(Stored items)

----------------

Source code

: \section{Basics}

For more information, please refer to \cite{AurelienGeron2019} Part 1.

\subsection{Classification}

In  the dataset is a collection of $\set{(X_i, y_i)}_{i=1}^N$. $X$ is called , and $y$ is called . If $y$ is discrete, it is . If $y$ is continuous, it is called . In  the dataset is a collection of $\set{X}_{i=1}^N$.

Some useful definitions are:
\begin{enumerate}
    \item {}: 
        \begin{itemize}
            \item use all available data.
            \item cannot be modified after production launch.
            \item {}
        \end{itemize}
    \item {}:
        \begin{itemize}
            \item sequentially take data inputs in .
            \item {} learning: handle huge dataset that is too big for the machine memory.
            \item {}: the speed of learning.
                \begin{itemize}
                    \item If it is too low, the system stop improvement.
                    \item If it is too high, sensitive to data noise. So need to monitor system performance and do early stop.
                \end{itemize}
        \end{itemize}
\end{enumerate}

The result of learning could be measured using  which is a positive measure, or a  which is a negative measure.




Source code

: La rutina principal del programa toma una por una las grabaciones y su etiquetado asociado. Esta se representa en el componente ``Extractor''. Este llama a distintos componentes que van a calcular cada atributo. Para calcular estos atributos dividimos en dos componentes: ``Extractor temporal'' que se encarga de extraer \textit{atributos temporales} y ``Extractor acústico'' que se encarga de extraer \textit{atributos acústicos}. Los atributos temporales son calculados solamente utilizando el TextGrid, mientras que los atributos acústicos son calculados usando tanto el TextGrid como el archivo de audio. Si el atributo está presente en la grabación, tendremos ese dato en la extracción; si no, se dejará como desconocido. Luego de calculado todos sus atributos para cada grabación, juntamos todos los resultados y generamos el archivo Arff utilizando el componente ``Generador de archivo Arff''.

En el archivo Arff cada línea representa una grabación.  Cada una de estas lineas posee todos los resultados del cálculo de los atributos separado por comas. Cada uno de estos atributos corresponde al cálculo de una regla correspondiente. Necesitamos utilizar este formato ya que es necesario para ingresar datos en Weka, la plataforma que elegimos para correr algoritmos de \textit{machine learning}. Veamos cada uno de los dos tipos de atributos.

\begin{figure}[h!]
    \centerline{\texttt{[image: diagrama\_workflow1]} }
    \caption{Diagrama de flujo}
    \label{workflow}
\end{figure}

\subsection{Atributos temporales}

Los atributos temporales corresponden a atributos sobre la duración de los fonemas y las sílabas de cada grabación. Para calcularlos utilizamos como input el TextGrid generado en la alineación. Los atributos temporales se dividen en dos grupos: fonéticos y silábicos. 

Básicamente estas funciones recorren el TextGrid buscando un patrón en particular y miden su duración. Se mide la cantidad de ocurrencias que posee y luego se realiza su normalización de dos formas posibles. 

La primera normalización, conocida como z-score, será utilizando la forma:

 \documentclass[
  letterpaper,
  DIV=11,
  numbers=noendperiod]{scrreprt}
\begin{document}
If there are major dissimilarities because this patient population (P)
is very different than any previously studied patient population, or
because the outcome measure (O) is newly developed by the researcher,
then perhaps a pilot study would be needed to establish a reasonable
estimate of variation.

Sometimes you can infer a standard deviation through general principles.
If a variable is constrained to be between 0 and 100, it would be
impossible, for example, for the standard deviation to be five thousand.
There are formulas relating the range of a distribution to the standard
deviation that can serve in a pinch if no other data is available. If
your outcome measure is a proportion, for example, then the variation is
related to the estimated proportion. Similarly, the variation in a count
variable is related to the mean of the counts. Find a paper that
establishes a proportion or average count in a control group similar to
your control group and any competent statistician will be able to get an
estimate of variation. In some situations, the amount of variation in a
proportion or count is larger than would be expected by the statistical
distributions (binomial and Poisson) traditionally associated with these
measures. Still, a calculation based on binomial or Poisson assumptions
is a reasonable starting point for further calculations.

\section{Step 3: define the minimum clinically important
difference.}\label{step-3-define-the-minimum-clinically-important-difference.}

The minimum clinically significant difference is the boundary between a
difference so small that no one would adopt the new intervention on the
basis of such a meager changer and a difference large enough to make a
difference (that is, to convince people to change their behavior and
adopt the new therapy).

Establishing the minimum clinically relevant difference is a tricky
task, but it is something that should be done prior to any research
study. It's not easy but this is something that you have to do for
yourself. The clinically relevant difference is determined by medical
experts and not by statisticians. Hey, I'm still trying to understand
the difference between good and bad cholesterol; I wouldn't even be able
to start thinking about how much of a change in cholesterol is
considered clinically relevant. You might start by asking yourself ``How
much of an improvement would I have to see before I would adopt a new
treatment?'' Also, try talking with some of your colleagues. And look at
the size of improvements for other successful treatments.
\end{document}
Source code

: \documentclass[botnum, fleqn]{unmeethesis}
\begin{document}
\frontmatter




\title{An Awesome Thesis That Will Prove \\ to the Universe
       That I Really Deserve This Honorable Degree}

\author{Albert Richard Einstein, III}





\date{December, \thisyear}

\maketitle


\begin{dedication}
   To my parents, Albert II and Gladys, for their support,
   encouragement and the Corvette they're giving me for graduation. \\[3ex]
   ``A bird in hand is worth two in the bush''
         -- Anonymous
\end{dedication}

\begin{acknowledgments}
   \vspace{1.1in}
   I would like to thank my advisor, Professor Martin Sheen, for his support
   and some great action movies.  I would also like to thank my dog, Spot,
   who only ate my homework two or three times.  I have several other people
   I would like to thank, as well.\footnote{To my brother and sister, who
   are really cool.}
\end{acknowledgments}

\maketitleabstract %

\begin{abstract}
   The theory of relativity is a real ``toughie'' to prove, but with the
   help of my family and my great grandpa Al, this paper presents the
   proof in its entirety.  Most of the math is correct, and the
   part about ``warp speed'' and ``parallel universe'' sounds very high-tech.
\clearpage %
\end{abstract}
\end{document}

----------------

▸ **Exercise description**: The records above must be transcribed in full, word for word.

▸ **Answer box**:
Source code

: \section{Basics}

For more information, please refer to \cite{AurelienGeron2019} Part 1.

\subsection{Classification}

In  the dataset is a collection of $\set{(X_i, y_i)}_{i=1}^N$. $X$ is called , and $y$ is called . If $y$ is discrete, it is . If $y$ is continuous, it is called . In  the dataset is a collection of $\set{X}_{i=1}^N$.

Some useful definitions are:
\begin{enumerate}
    \item {}: 
        \begin{itemize}
            \item use all available data.
            \item cannot be modified after production launch.
            \item {}
        \end{itemize}
    \item {}:
        \begin{itemize}
            \item sequentially take data inputs in .
            \item {} learning: handle huge dataset that is too big for the machine memory.
            \item {}: the speed of learning.
                \begin{itemize}
                    \item If it is too low, the system stop improvement.
                    \item If it is too high, sensitive to data noise. So need to monitor system performance and do early stop.
                \end{itemize}
        \end{itemize}
\end{enumerate}

The result of learning could be measured using  which is a positive measure, or a  which is a negative measure.




Source code

: La rutina principal del programa toma una por una las grabaciones y su etiquetado asociado. Esta se representa en el componente ``Extractor''. Este llama a distintos componentes que van a calcular cada atributo. Para calcular estos atributos dividimos en dos componentes: ``Extractor temporal'' que se encarga de extraer \textit{atributos temporales} y ``Extractor acústico'' que se encarga de extraer \textit{atributos acústicos}. Los atributos temporales son calculados solamente utilizando el TextGrid, mientras que los atributos acústicos son calculados usando tanto el TextGrid como el archivo de audio. Si el atributo está presente en la grabación, tendremos ese dato en la extracción; si no, se dejará como desconocido. Luego de calculado todos sus atributos para cada grabación, juntamos todos los resultados y generamos el archivo Arff utilizando el componente ``Generador de archivo Arff''.

En el archivo Arff cada línea representa una grabación.  Cada una de estas lineas posee todos los resultados del cálculo de los atributos separado por comas. Cada uno de estos atributos corresponde al cálculo de una regla correspondiente. Necesitamos utilizar este formato ya que es necesario para ingresar datos en Weka, la plataforma que elegimos para correr algoritmos de \textit{machine learning}. Veamos cada uno de los dos tipos de atributos.

\begin{figure}[h!]
    \centerline{\texttt{[image: diagrama\_workflow1]} }
    \caption{Diagrama de flujo}
    \label{workflow}
\end{figure}

\subsection{Atributos temporales}

Los atributos temporales corresponden a atributos sobre la duración de los fonemas y las sílabas de cada grabación. Para calcularlos utilizamos como input el TextGrid generado en la alineación. Los atributos temporales se dividen en dos grupos: fonéticos y silábicos. 

Básicamente estas funciones recorren el TextGrid buscando un patrón en particular y miden su duración. Se mide la cantidad de ocurrencias que posee y luego se realiza su normalización de dos formas posibles. 

La primera normalización, conocida como z-score, será utilizando la forma:

 \documentclass[
  letterpaper,
  DIV=11,
  numbers=noendperiod]{scrreprt}
\begin{document}
If there are major dissimilarities because this patient population (P)
is very different than any previously studied patient population, or
because the outcome measure (O) is newly developed by the researcher,
then perhaps a pilot study would be needed to establish a reasonable
estimate of variation.

Sometimes you can infer a standard deviation through general principles.
If a variable is constrained to be between 0 and 100, it would be
impossible, for example, for the standard deviation to be five thousand.
There are formulas relating the range of a distribution to the standard
deviation that can serve in a pinch if no other data is available. If
your outcome measure is a proportion, for example, then the variation is
related to the estimated proportion. Similarly, the variation in a count
variable is related to the mean of the counts. Find a paper that
establishes a proportion or average count in a control group similar to
your control group and any competent statistician will be able to get an
estimate of variation. In some situations, the amount of variation in a
proportion or count is larger than would be expected by the statistical
distributions (binomial and Poisson) traditionally associated with these
measures. Still, a calculation based on binomial or Poisson assumptions
is a reasonable starting point for further calculations.

\section{Step 3: define the minimum clinically important
difference.}\label{step-3-define-the-minimum-clinically-important-difference.}

The minimum clinically significant difference is the boundary between a
difference so small that no one would adopt the new intervention on the
basis of such a meager changer and a difference large enough to make a
difference (that is, to convince people to change their behavior and
adopt the new therapy).

Establishing the minimum clinically relevant difference is a tricky
task, but it is something that should be done prior to any research
study. It's not easy but this is something that you have to do for
yourself. The clinically relevant difference is determined by medical
experts and not by statisticians. Hey, I'm still trying to understand
the difference between good and bad cholesterol; I wouldn't even be able
to start thinking about how much of a change in cholesterol is
considered clinically relevant. You might start by asking yourself ``How
much of an improvement would I have to see before I would adopt a new
treatment?'' Also, try talking with some of your colleagues. And look at
the size of improvements for other successful treatments.
\end{document}
Source code

: \documentclass[botnum, fleqn]{unmeethesis}
\begin{document}
\frontmatter




\title{An Awesome Thesis That Will Prove \\ to the Universe
       That I Really Deserve This Honorable Degree}

\author{Albert Richard Einstein, III}





\date{December, \thisyear}

\maketitle


\begin{dedication}
   To my parents, Albert II and Gladys, for their support,
   encouragement and the Corvette they're giving me for graduation. \\[3ex]
   ``A bird in hand is worth two in the bush''
         -- Anonymous
\end{dedication}

\begin{acknowledgments}
   \vspace{1.1in}
   I would like to thank my advisor, Professor Martin Sheen, for his support
   and some great action movies.  I would also like to thank my dog, Spot,
   who only ate my homework two or three times.  I have several other people
   I would like to thank, as well.\footnote{To my brother and sister, who
   are really cool.}
\end{acknowledgments}

\maketitleabstract %

\begin{abstract}
   The theory of relativity is a real ``toughie'' to prove, but with the
   help of my family and my great grandpa Al, this paper presents the
   proof in its entirety.  Most of the math is correct, and the
   part about ``warp speed'' and ``parallel universe'' sounds very high-tech.
\clearpage %
\end{abstract}
\end{document}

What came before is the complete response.